- _TASK TO COMPLETE_: Take each line of the data that contains the string "following" and copy it.
────────────────────────────────────────
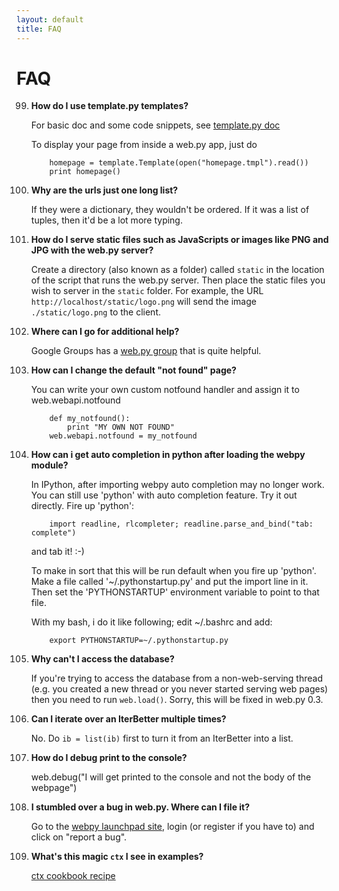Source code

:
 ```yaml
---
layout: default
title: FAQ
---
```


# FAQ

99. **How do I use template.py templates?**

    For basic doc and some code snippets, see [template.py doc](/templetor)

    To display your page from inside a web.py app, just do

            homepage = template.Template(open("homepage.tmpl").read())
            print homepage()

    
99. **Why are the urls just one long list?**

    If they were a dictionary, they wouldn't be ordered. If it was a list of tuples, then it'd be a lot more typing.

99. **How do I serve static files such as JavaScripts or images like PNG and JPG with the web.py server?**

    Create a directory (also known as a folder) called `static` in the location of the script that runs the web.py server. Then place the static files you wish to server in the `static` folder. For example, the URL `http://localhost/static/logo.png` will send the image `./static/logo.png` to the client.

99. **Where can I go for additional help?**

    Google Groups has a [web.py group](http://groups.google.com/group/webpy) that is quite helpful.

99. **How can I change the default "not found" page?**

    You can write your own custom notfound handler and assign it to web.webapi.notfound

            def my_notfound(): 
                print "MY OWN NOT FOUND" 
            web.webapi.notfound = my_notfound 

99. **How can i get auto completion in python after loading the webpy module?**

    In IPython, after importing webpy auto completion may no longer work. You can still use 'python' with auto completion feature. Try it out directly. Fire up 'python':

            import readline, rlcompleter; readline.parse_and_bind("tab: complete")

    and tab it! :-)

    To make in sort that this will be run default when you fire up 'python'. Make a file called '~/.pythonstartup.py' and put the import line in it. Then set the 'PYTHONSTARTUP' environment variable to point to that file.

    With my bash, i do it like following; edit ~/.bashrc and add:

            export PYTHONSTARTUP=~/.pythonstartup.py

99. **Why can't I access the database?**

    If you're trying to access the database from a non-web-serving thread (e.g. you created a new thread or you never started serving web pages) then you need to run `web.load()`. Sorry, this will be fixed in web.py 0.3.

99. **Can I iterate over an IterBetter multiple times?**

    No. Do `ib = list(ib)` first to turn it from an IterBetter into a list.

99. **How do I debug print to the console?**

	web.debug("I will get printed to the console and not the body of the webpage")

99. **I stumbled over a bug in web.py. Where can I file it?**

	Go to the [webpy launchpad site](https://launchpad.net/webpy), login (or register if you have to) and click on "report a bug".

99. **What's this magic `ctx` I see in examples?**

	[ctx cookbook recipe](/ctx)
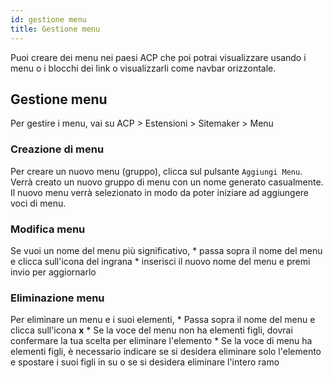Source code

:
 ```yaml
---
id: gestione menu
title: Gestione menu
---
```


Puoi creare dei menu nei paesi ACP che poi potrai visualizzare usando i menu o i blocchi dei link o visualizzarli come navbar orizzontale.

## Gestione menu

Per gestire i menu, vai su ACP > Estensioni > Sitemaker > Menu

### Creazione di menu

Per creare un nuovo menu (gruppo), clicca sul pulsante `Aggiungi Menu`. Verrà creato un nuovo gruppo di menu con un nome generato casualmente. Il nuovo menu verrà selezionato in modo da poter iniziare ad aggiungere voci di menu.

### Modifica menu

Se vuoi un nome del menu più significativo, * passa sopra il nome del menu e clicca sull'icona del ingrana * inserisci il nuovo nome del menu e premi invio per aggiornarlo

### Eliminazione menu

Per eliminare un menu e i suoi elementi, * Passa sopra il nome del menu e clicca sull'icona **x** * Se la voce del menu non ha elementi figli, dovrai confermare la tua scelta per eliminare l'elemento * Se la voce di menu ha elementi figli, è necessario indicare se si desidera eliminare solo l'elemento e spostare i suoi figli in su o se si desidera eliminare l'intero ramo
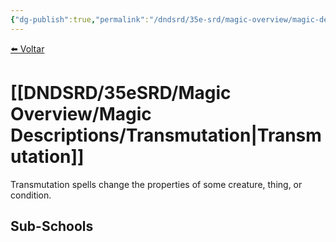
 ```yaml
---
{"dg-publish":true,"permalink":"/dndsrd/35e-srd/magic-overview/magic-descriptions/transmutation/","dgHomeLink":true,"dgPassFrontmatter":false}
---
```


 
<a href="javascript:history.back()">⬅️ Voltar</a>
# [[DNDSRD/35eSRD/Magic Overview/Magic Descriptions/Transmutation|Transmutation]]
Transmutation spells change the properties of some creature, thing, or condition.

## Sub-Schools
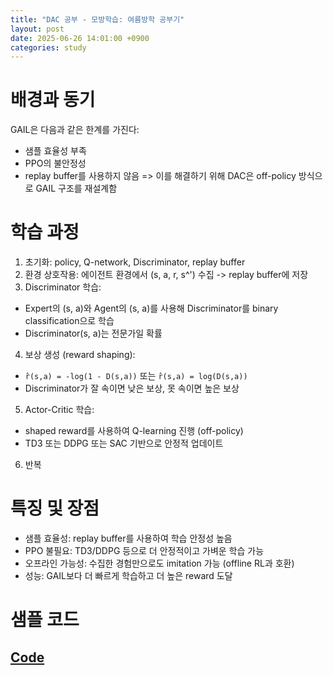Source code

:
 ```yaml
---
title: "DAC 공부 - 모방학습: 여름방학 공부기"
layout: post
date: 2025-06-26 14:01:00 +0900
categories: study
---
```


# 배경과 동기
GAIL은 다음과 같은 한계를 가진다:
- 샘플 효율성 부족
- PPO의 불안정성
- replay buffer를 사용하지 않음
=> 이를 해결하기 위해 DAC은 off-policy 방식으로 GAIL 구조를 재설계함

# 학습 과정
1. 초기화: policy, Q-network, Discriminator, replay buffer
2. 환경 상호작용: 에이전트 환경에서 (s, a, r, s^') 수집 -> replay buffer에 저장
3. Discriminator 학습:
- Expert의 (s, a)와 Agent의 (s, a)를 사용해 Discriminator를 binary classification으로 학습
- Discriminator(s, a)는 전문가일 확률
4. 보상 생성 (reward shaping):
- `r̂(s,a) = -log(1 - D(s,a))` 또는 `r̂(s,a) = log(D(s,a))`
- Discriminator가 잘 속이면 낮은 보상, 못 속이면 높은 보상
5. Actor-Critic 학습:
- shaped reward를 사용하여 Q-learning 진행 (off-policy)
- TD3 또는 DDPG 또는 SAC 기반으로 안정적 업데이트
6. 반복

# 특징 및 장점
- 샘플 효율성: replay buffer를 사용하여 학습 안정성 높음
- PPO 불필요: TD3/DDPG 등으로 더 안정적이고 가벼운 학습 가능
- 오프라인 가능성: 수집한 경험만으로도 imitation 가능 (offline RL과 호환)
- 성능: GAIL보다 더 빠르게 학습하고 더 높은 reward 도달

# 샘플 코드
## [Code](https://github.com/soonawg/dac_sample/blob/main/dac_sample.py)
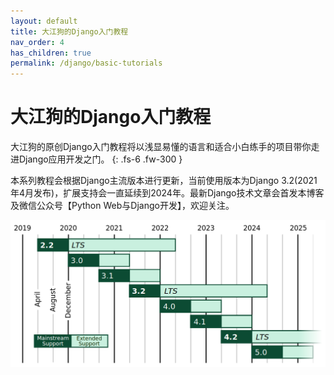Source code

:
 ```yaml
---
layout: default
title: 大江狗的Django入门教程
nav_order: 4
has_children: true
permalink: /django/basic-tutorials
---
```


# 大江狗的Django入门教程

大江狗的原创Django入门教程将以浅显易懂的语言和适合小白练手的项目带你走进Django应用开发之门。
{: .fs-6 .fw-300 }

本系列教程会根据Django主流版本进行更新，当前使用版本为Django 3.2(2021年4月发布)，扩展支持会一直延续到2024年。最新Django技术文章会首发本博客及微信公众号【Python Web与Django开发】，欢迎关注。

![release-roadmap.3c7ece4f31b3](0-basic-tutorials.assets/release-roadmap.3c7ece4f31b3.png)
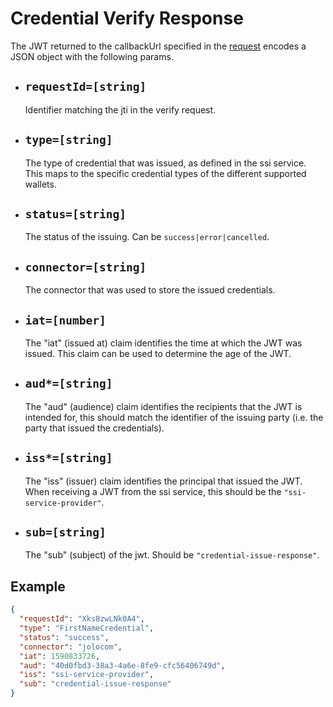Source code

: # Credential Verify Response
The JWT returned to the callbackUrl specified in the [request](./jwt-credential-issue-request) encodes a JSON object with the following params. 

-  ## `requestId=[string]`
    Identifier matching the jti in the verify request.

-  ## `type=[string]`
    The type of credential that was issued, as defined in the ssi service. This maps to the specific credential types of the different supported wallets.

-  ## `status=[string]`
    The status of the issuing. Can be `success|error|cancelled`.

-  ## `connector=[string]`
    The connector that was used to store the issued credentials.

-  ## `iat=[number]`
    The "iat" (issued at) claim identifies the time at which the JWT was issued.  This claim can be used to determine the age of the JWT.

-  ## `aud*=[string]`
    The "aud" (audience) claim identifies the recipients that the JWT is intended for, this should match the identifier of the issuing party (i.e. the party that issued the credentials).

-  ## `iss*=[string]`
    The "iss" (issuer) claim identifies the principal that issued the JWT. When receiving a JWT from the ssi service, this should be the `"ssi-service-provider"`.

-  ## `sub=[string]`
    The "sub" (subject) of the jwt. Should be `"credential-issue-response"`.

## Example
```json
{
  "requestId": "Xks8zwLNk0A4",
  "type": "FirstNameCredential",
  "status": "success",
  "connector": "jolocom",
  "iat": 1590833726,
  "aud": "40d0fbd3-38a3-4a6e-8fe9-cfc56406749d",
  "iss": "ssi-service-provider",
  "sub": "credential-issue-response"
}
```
────────────────────────────────────────
- _ANSWER FOR THE TASK_:
    With my bash, i do it like following; edit ~/.bashrc and add:
The JWT returned to the callbackUrl specified in the [request](./jwt-credential-issue-request) encodes a JSON object with the following params. 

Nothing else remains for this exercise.